The AOA has been very active in these efforts through its Future Practice Initiative (FPI), a campaign to directly support affiliate scope modernization efforts. It was established as a 10-year, $10 million mobilization to make increased access to essential eye health and vision care a priority in state capitals across the country.

“Optometry will continue to look to the future and the needs of our patients as we advocate for our full recognition and scope modernization priorities and lock in more wins,” AOA President Ronald L. Benner, O.D., says. “It’s clear today, however, that those who desperately want to turn back the clock on our advancement need a fresh reminder that our advocacy strength and know-how is also able to defeat any bill that does not clearly recognize optometry’s status as the nation’s primary eye care doctors.”

Game-changing successes at federal level

The AOA continues to build momentum at the federal level, demonstrating the growing role of doctors of optometry in providing access to needed primary eye health and vision care.

In 2022, the U.S. Department of Veterans Affairs (VA) took a pro-patient access and pro-provider stance, revising its long-standing guidelines to open up greater access to veterans seeking the care of doctors of optometry whose state scope laws allow them to perform invasive eye procedures.

This opens access to doctors of optometry who are eligible to participate in the VA’s Community Care Program and whose state law allows. The program provides health care to eligible veterans through local, in-network providers outside of VA medical centers, making the care of doctors of optometry more accessible to veterans.

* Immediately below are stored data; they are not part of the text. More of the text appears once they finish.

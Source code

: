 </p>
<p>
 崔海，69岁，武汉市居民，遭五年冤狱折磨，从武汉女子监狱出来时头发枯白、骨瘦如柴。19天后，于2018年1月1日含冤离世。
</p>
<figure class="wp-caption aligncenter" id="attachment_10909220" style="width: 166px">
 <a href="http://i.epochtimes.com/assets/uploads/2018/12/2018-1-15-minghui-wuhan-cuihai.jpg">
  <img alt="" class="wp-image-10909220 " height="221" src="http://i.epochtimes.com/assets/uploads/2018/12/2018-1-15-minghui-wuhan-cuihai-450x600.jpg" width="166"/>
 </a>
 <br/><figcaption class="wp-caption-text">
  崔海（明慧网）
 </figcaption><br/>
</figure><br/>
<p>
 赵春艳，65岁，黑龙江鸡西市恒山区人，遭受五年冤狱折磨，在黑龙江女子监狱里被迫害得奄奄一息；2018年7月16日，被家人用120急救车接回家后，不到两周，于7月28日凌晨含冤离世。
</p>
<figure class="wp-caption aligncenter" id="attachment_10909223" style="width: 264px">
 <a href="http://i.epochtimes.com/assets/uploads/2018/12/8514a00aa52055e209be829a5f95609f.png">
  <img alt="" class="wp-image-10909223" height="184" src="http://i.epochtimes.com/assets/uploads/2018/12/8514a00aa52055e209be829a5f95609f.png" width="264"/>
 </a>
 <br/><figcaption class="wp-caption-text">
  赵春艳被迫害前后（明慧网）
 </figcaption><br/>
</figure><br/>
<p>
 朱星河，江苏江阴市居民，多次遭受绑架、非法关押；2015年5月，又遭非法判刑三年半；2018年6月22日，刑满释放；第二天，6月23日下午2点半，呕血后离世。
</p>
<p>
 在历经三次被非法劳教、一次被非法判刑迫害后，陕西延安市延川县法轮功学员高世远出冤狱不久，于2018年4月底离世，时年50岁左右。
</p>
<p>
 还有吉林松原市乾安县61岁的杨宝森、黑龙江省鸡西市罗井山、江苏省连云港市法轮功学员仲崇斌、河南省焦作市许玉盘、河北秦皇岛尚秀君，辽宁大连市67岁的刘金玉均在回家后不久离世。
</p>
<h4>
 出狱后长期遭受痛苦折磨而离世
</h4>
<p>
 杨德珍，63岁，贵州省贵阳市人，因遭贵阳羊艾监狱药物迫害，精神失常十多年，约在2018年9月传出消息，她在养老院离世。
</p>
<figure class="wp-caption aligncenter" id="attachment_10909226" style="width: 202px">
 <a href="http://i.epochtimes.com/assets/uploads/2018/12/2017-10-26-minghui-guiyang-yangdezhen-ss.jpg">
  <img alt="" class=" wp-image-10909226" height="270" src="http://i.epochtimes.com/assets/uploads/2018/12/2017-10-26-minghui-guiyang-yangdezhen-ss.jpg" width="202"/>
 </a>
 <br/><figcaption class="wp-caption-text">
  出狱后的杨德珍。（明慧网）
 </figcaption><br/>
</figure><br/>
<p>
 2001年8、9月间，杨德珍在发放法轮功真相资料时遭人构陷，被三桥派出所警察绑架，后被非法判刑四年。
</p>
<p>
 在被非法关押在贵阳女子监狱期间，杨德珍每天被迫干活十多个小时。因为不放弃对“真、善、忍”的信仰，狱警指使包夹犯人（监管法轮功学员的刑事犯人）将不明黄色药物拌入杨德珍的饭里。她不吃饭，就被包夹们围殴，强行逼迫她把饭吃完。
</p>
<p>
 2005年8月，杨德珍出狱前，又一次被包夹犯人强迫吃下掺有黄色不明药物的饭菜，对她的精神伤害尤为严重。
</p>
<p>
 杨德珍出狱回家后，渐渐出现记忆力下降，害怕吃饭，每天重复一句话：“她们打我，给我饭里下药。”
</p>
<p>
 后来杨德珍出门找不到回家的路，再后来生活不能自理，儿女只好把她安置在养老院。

This change came amid opposition from ophthalmology and as a result of persistent advocacy over nearly 20 years by the AOA, the Armed Forces Optometric Society, the Mississippi Optometric Association and members of Congress who urged the VA to recognize current scope of practice, which allows doctors to provide a wide range of comprehensive, medical eye care services, including injections, foreign body removals and therapeutic laser eye care.

Beyond the big advance in care for veterans, optometry leaders are cautiously optimistic that it bodes well for future advocacy, specifically when it comes to the anticipated release of the VA’s National Standards of Practice. Currently, the VA is developing new national standards of practice (NSP) for doctors of optometry and other health care practitioners within the VA system. Triggered by a coordinated effort by the VA and Department of Defense to implement a unified electronic health record platform, such NSP will outline the list of services that veterans may seek from VA doctors of optometry and could have a significant impact on veterans’ access to care. These NSP for optometry are expected to be released in the coming months.

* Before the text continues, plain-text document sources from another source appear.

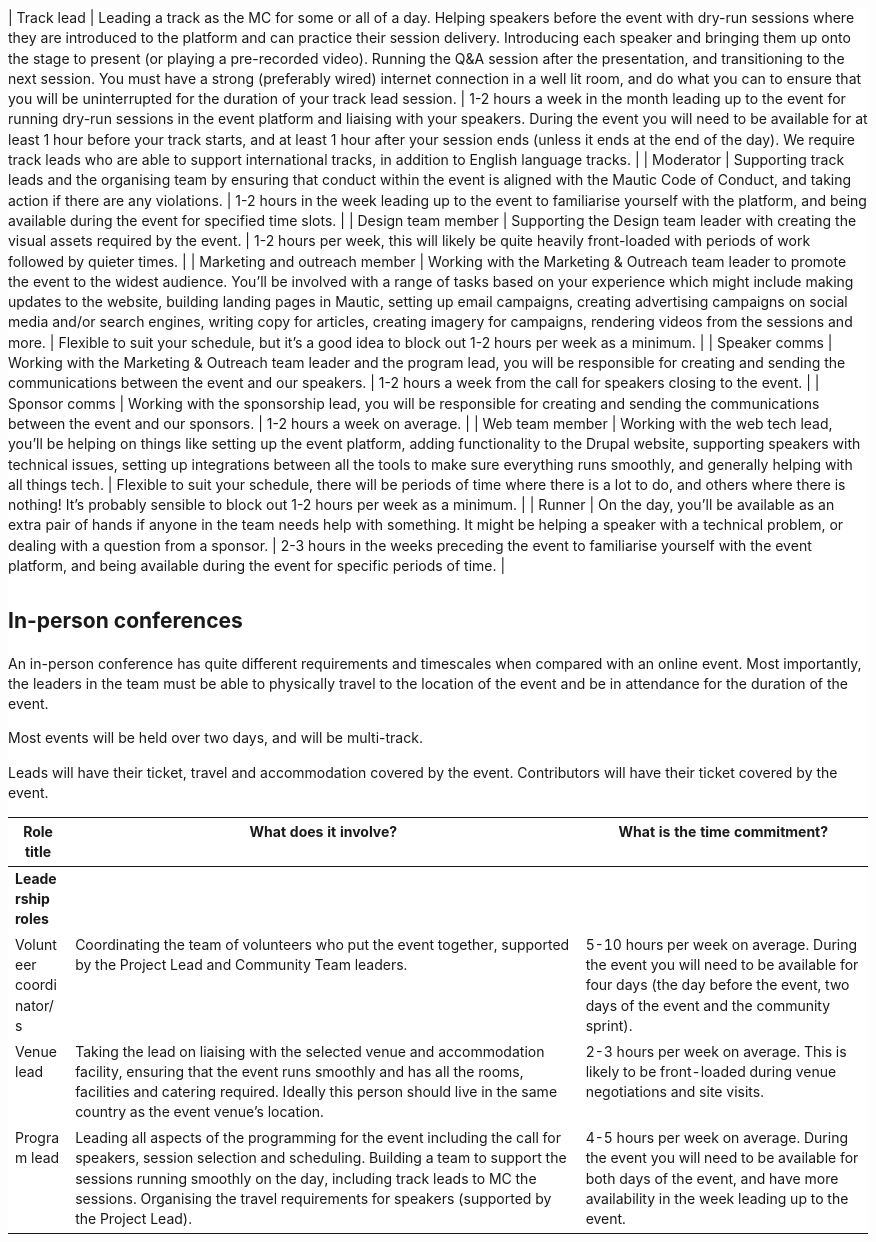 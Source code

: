 |   Track lead  	|   Leading a track as the MC for some or all of a day. Helping speakers before the event with dry-run sessions where they are introduced to the platform and can practice their session delivery.    Introducing each speaker and bringing them up onto the stage to present (or playing a pre-recorded video). Running the Q&A session after the presentation, and transitioning to the next session.    You must have a strong (preferably wired) internet connection in a well lit room, and do what you can to ensure that you will be uninterrupted for the duration of your track lead session.  	|   1-2 hours a week in the month leading up to the event for running dry-run sessions in the event platform and liaising with your speakers.    During the event you will need to be available for at least 1 hour before your track starts, and at least 1 hour after your session ends (unless it ends at the end of the day).    We require track leads who are able to support international tracks, in addition to English language tracks.  	|
|   Moderator  	|   Supporting track leads and the organising team by ensuring that conduct within the event is aligned with the Mautic Code of Conduct, and taking action if there are any violations.  	|   1-2 hours in the week leading up to the event to familiarise yourself with the platform, and being available during the event for specified time slots.  	|
|   Design team member  	|   Supporting the Design team leader with creating the visual assets required by the event.  	|   1-2 hours per week, this will likely be quite heavily front-loaded with periods of work followed by quieter times.  	|
|   Marketing and outreach member  	|   Working with the Marketing & Outreach team leader to promote the event to the widest audience. You’ll be involved with a range of tasks based on your experience which might include making updates to the website, building landing pages in Mautic, setting up email campaigns, creating advertising campaigns on social media and/or search engines, writing copy for articles, creating imagery for campaigns, rendering videos from the sessions and more.  	|   Flexible to suit your schedule, but it’s a good idea to block out 1-2 hours per week as a minimum.  	|
|   Speaker comms   	|   Working with the Marketing & Outreach team leader and the program lead, you will be responsible for creating and sending the communications between the event and our speakers.  	|   1-2 hours a week from the call for speakers closing to the event.  	|
|   Sponsor comms  	|   Working with the sponsorship lead, you will be responsible for creating and sending the communications between the event and our sponsors.  	|   1-2 hours a week on average.  	|
|   Web team member  	|   Working with the web tech lead, you’ll be helping on things like setting up the event platform, adding functionality to the Drupal website, supporting speakers with technical issues, setting up integrations between all the tools to make sure everything runs smoothly, and generally helping with all things tech.  	|   Flexible to suit your schedule, there will be periods of time where there is a lot to do, and others where there is nothing! It’s probably sensible to block out 1-2 hours per week as a minimum.  	|
|   Runner  	|   On the day, you’ll be available as an extra pair of hands if anyone in the team needs help with something. It might be helping a speaker with a technical problem, or dealing with a question from a sponsor.  	|   2-3 hours in the weeks preceding the event to familiarise yourself with the event platform, and being available during the event for specific periods of time.  	|

## In-person conferences

An in-person conference has quite different requirements and timescales when compared with an online event.  Most importantly, the leaders in the team must be able to physically travel to the location of the event and be in attendance for the duration of the event.

Most events will be held over two days, and will be multi-track.

Leads will have their ticket, travel and accommodation covered by the event. Contributors will have their ticket covered by the event.

|   Role title  	|   What does it involve?  	|   What is the time commitment?  	|
|---	|---	|---	|
|   **Leadership roles**  	|  	|  	|
|   Volunteer coordinator/s  	|   Coordinating the team of volunteers who put the event together, supported by the Project Lead and Community Team leaders.  	|   5-10 hours per week on average.    During the event you will need to be available for four days (the day before the event, two days of the event and the community sprint).  	|
|   Venue lead  	|   Taking the lead on liaising with the selected venue and accommodation facility, ensuring that the event runs smoothly and has all the rooms, facilities and catering required. Ideally this person should live in the same country as the event venue’s location.  	|   2-3 hours per week on average.    This is likely to be front-loaded during venue negotiations and site visits.  	|
|   Program lead   	|   Leading all aspects of the programming for the event including the call for speakers, session selection and scheduling.     Building a team to support the sessions running smoothly on the day, including track leads to MC the sessions.    Organising the travel requirements for speakers (supported by the Project Lead).  	|   4-5 hours per week on average.    During the event you will need to be available for both days of the event, and have more availability in the week leading up to the event.  	|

Most recently, a bi-partisan bill, the VA Clinician Appreciation, Recruitment, Education, Expansion and Retention Support (CAREERS) Act, was recently introduced in Congress and would add doctors of optometry to the list of physician-level providers at the VA, putting them on par with medical doctors, osteopaths, dentists and podiatrists.

Since Medicare reform in the 1980s, the AOA and doctors of optometry have relentlessly pursued physician recognition and these milestones are clear indications of progress in this many-decades fight.